» Brief:
In the listing below, count every line that contains "instance". Give nothing but the number.

» Records supplied:

_ _ _ _ _

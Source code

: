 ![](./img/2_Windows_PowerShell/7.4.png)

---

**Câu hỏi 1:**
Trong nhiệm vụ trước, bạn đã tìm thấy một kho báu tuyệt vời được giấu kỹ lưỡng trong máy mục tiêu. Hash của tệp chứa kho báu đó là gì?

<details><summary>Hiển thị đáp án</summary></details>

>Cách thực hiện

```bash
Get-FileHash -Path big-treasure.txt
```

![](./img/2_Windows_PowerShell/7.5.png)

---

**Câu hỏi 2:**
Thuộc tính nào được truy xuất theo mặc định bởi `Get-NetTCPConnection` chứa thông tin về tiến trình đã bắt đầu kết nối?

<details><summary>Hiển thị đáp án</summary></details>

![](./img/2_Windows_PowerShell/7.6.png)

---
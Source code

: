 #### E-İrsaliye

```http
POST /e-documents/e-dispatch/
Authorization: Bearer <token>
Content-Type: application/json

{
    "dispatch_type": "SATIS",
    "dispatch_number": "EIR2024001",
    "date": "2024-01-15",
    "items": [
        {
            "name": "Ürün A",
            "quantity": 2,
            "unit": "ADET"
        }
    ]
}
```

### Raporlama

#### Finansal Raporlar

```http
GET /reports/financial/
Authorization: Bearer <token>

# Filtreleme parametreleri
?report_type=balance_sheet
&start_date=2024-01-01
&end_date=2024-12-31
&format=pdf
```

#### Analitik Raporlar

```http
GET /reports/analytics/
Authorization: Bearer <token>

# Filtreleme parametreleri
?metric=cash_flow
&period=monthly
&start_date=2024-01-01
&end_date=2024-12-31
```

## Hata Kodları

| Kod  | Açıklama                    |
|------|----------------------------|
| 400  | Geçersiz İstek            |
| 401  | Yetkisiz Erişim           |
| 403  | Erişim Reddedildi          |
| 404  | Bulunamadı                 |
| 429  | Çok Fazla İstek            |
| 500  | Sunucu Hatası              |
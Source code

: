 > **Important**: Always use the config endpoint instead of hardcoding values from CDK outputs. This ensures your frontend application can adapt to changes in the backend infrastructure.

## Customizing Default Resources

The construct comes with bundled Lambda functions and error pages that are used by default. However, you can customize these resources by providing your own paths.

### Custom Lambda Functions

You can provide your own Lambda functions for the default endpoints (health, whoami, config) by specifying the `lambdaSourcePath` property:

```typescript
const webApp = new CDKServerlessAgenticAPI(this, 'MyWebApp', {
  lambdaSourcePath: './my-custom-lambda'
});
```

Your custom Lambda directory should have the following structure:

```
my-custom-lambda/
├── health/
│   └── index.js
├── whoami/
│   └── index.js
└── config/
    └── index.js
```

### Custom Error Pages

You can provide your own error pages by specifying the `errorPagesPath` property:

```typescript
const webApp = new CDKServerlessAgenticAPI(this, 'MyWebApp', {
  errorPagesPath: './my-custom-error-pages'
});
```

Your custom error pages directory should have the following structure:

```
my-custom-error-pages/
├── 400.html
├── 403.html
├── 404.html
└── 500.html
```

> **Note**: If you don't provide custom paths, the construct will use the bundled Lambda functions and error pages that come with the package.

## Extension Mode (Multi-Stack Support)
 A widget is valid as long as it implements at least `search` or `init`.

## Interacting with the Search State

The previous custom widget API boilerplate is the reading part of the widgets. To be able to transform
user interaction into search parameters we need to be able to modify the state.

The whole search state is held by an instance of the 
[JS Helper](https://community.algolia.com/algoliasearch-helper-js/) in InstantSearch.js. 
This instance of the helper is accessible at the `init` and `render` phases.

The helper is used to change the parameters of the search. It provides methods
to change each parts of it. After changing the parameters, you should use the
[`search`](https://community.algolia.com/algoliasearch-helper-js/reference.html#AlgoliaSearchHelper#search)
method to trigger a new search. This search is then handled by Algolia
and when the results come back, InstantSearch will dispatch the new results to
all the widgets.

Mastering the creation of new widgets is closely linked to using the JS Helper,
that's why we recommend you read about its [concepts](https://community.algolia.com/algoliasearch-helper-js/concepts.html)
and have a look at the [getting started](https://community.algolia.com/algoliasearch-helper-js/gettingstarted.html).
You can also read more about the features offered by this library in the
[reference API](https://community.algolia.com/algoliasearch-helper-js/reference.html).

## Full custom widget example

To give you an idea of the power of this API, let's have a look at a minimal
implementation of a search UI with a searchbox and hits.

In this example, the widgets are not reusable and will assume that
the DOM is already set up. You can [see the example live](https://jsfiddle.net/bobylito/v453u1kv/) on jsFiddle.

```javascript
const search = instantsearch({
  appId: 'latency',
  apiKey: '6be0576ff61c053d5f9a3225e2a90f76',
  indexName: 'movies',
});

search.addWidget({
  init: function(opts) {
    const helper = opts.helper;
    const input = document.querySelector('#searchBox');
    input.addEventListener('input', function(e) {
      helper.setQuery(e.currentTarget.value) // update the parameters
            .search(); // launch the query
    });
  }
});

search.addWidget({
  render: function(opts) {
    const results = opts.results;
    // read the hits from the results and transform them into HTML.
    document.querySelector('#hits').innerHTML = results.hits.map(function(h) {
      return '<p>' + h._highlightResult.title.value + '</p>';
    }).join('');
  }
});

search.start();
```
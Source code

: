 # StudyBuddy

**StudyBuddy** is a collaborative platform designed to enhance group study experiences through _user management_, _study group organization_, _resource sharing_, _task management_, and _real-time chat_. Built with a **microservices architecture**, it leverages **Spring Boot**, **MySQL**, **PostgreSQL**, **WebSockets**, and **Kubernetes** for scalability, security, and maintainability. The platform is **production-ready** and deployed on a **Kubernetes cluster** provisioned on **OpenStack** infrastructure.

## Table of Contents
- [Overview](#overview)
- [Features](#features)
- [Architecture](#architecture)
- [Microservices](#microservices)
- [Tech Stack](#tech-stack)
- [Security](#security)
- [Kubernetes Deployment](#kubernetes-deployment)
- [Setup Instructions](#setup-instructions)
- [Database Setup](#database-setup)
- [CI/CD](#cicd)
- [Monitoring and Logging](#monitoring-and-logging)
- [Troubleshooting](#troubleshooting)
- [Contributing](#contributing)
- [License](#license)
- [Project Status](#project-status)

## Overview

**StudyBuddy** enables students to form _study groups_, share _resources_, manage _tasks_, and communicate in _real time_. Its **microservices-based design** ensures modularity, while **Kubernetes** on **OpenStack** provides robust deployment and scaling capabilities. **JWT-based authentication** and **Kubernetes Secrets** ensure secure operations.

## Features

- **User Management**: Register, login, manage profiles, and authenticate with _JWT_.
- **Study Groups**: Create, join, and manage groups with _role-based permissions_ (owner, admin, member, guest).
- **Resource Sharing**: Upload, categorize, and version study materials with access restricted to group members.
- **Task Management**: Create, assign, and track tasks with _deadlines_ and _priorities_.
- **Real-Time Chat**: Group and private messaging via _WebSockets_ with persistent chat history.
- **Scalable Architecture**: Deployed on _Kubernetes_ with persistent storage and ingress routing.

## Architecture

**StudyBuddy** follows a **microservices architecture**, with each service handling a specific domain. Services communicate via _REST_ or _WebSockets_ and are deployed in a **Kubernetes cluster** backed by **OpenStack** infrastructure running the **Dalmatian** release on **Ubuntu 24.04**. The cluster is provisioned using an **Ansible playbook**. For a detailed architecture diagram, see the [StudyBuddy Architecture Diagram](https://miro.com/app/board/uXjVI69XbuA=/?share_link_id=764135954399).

_ _ _ _ _

» Expected answer:
2